Ali Aintrazi reached the Top 4 of the Washington, D.C. Open with B/G Pox. He utilized the same basic strategy to survive and disrupt in the earlier turns but was better able to bury the opponent in the late game with the powerful Life from the Loam engine. He also made use of an Entomb toolbox that featured Vampire Hexmage and Dark Depths to close a game, much like the Tombstalkers I’ve suggested above.

Once the game was in hand and Life from the Loam was doing its thing, Aintrazi could dredge up or Entomb for a Vampire Hexmage, a Volrath’s Stronghold, and a Dark Depths. Life from the Loam could get back the two lands, and the Stronghold, in turn, could get back the Hexmage. While it seems slow, I can tell you from my experience that the thing Pox has enough of is time. Games can draw out in the extreme, with the opponent unable to assemble any offense. I’ve felt fine using Cursed Scroll, Nether Spirit, and Liliana to grind them out slowly and painfully (have you ever used Liliana’s ultimate three times in the same game?). However, it’s entirely possible that Mr. Aintrazi’s way is better, especially considering the huge advantage Loam would give him game 1 in the pseudo-mirror.
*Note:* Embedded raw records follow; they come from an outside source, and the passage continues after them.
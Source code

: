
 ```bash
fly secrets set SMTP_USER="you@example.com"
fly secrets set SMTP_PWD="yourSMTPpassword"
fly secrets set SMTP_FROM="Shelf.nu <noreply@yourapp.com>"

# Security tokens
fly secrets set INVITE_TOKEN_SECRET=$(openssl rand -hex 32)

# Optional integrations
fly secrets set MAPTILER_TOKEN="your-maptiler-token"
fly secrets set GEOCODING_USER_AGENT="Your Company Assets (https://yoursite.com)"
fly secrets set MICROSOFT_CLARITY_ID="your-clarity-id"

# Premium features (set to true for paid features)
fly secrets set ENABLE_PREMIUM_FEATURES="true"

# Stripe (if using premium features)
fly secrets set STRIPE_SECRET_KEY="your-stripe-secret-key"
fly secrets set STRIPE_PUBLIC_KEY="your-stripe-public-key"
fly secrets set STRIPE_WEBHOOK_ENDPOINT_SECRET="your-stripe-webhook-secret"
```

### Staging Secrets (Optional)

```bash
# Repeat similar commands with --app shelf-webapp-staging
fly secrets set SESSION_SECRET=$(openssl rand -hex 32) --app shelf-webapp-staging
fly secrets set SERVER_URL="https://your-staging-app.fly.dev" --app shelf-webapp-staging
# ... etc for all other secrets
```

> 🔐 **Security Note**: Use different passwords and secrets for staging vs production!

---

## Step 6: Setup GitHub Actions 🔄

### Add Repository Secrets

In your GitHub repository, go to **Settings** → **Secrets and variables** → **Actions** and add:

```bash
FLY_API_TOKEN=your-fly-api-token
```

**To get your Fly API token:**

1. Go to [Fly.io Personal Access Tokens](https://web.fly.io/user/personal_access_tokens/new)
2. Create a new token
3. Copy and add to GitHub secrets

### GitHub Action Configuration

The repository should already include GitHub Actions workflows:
StarCityGames.com Open Series master Joe Bernal didn’t play with the actual card Smallpox, but he employed the same strategy of disruption and card quantity advantage in the recent Memphis Open. His token theme was similarly good at making opposing removal look silly, and yet he maintained the aggressive potential and proactive strategy that is so valuable in an open field. I especially like the way Umezawa’s Jitte, Batterskull, and Stoneforge Mystic offset life loss and made possible the use of Bitterblossom and Dark Confidant.

Finally, we have a deck your parents will remember and approve of: BUG. The archetype was once high in the running for the title of Legacy’s best deck but seems to have fallen out of favor, and I’m not sure why. Innistrad recently gave it two amazing tools in Snapcaster Mage (which Alex Gonzalez used well) and Liliana of the Veil (which I’d like to see in three copies). In a format full of fast, aggressive midrange decks, it can be great to play a slightly slower midrange deck with more card advantage and removal. Like Pox and B/W Stoneblade, BUG has access to the black removal which makes opposing Tarmogoyfs such a welcome sight, but it has the added advantage of the blue card selection which offers consistency and flexibility. Just make sure you can beat Stoneforge Mystic!

Many of you who haven’t tried Pox or seen it in action may doubt that something so different from Legacy’s top decks can be a good choice. You may think that I’m exaggerating about how strong it is against midrange creature decks, or that I’m simply too attached to my pet deck. I assure you that Pox and other black decks will be good choices for a Legacy tournament this weekend, and I do so with as little bias as possible: I won’t be playing Pox at Grand Prix Indianapolis.